C. Alsina and R. B. Nelsen, Geometric Proofs of Weitzenböck and Hadwiger-Finsler Inequalities, Mathematics Magazine, v. 81, No. 3, June 2008, pp. 216-219
C. Alsina, R. B. Nelsen, Charming Proofs, MAA, 2010, pp. 96-98

Theorem

For any triangle ABC with sides a, b, c, and the area S,

(1)	a² + b² + c² ≥ 4√3S.

Proof

Form, on the sides of ΔABC, Napoleon triangles, ABC', BCA', CAB'. For a triangle with all angles less than 120°, the three lines AA', BB', CC' concur at Fermat's point of the triangle. The point solves the minimization problem: for all points X, XA + XB + XC attends its minimum at F. If one of the angles is greater or equal to 120° Fermat's point lies at the corresponding vertex.

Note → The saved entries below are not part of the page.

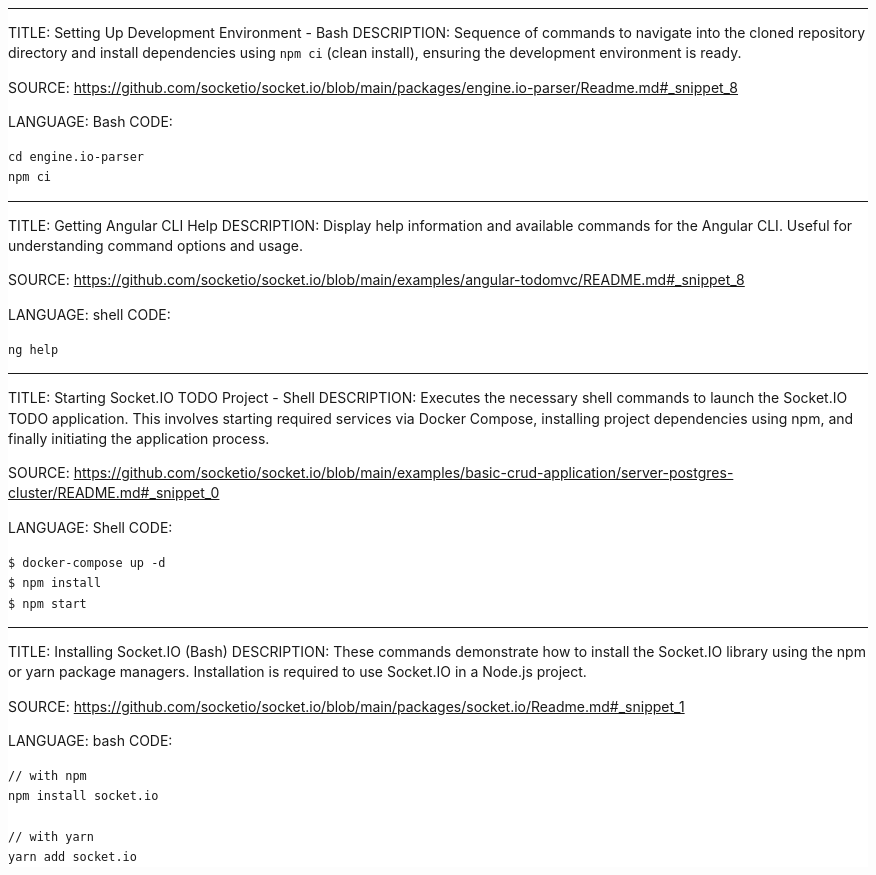 ----------------------------------------

TITLE: Setting Up Development Environment - Bash
DESCRIPTION: Sequence of commands to navigate into the cloned repository directory and install dependencies using `npm ci` (clean install), ensuring the development environment is ready.

SOURCE: https://github.com/socketio/socket.io/blob/main/packages/engine.io-parser/Readme.md#_snippet_8

LANGUAGE: Bash
CODE:
```
cd engine.io-parser
npm ci
```

----------------------------------------

TITLE: Getting Angular CLI Help
DESCRIPTION: Display help information and available commands for the Angular CLI. Useful for understanding command options and usage.

SOURCE: https://github.com/socketio/socket.io/blob/main/examples/angular-todomvc/README.md#_snippet_8

LANGUAGE: shell
CODE:
```
ng help
```

----------------------------------------

TITLE: Starting Socket.IO TODO Project - Shell
DESCRIPTION: Executes the necessary shell commands to launch the Socket.IO TODO application. This involves starting required services via Docker Compose, installing project dependencies using npm, and finally initiating the application process.

SOURCE: https://github.com/socketio/socket.io/blob/main/examples/basic-crud-application/server-postgres-cluster/README.md#_snippet_0

LANGUAGE: Shell
CODE:
```
$ docker-compose up -d
$ npm install
$ npm start
```

----------------------------------------

TITLE: Installing Socket.IO (Bash)
DESCRIPTION: These commands demonstrate how to install the Socket.IO library using the npm or yarn package managers. Installation is required to use Socket.IO in a Node.js project.

SOURCE: https://github.com/socketio/socket.io/blob/main/packages/socket.io/Readme.md#_snippet_1

LANGUAGE: bash
CODE:
```
// with npm
npm install socket.io

// with yarn
yarn add socket.io
```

Multiply (1) by √3/4. The inequality becomes

(2)	S_a + S_b + S_c ≥ 3S,

where S_a is the area of ΔBCA', etc.

This applet requires Sun's Java VM 2 which your browser may perceive as a popup. Which it is not. If you want to see the applet work, visit Sun's website at http://www.java.com/en/download/index.jsp, download and install Java VM and enjoy the applet.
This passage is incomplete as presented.